> Bad…link speed…and bad…link width…were other concerning PCIe faults. These faults can be difficult to detect without some sort of automated tool…
Most modern PCIe PHY now have the ability to serve interrupts when down-training occurs much like they would for AER errors or hard link failures. Does FB use their own silicon in these data centers? Having this feature enabled is crucial when you get up to gen4 speeds. Weirdly I don’t see any detail about the gen used here though.
OP claims it shouldn’t be “difficult to detect (...) because the hardware is working” because most commercially sold host controller chips would generate interrupt and report errors, unless Facebook is using something nonstandard that don’t.

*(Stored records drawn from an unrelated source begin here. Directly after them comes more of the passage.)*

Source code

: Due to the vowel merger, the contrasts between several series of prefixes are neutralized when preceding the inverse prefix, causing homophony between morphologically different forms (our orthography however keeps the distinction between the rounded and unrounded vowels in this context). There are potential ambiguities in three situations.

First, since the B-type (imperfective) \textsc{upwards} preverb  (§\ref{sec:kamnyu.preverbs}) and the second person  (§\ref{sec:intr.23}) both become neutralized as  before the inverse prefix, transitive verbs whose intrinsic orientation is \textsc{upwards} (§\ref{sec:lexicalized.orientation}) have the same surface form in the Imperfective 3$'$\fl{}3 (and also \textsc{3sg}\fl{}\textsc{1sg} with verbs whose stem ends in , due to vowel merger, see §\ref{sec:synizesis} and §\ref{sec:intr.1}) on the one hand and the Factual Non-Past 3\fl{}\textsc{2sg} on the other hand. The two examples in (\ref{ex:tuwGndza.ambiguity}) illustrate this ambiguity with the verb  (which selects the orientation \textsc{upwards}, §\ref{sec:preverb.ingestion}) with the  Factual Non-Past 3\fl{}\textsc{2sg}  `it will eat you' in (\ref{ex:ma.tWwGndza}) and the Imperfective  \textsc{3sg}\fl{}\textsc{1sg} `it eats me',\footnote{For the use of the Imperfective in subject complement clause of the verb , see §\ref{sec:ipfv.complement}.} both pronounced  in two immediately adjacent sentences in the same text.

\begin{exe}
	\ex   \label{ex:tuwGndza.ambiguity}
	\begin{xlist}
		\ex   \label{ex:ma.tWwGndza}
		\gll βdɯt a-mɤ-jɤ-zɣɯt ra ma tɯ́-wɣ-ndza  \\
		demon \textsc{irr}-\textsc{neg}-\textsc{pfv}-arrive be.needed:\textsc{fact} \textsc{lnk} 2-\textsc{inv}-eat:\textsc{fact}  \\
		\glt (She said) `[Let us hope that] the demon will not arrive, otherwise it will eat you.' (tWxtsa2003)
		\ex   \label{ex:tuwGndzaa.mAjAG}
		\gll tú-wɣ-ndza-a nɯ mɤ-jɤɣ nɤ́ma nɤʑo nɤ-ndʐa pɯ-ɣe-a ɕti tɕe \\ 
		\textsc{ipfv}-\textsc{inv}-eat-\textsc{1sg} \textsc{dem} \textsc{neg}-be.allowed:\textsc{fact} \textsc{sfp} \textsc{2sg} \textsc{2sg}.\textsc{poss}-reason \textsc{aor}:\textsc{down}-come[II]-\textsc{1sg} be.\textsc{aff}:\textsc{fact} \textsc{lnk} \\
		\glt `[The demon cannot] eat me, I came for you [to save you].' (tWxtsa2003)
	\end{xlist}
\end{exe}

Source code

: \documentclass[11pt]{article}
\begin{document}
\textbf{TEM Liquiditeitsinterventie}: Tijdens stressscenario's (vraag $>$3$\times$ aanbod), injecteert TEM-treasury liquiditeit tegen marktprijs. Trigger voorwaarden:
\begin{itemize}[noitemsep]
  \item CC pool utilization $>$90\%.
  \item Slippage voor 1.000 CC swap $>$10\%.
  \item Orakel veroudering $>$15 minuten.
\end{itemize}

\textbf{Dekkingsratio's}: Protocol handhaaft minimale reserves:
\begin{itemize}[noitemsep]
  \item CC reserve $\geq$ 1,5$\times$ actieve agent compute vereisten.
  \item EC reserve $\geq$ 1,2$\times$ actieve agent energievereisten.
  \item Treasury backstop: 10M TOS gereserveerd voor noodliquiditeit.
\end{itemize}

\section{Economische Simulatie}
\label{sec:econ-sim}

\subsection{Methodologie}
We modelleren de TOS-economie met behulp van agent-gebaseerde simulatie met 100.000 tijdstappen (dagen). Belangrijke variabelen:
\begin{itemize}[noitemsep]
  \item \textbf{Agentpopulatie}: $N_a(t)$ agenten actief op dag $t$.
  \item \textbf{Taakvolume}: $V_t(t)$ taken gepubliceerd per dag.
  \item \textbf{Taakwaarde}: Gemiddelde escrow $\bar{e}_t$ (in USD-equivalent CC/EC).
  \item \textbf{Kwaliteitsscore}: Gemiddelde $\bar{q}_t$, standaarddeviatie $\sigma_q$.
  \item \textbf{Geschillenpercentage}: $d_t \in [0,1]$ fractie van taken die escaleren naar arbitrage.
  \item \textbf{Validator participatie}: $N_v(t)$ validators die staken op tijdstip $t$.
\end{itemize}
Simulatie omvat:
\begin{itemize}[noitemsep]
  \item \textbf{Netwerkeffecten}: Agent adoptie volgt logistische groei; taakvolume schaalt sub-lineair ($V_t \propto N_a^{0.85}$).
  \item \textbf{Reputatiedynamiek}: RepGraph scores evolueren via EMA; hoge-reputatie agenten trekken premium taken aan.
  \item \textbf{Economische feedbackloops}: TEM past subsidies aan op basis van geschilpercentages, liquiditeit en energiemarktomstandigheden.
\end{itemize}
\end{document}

The hardware is reporting the errors to the kernel but not crashing the system. It's "difficult to detect" because unless you are specifically monitoring for those stats, the only issue you'll see is degraded performance on an occasional machine (assuming you are watching carefully enough to even discern the performance delta). Some of the error counters are even predictive of an issue rather than something that is actively impacting performance. The FB software is basically scraping those messages and bus stats into JSON that can be consumed by their monitoring infrastructure.
Most modern PCIe PHY now have the ability to serve interrupts when down-training occurs much like they would for AER errors or hard link failures. Does FB use their own silicon in these data centers? Having this feature enabled is crucial when you get up to gen4 speeds. Weirdly I don’t see any detail about the gen used here though.